• [Supplied data]
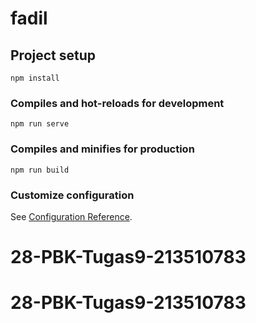 # fadil

## Project setup
```
npm install
```

### Compiles and hot-reloads for development
```
npm run serve
```

### Compiles and minifies for production
```
npm run build
```

### Customize configuration
See [Configuration Reference](https://cli.vuejs.org/config/).
# 28-PBK-Tugas9-213510783
# 28-PBK-Tugas9-213510783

• [Assigned task] Exclude the images, then output the data above word for word.

• [Result below]
 # fadil

## Project setup
```
npm install
```

### Compiles and hot-reloads for development
```
npm run serve
```

### Compiles and minifies for production
```
npm run build
```

### Customize configuration
See [Configuration Reference](https://cli.vuejs.org/config/).
# 28-PBK-Tugas9-213510783
# 28-PBK-Tugas9-213510783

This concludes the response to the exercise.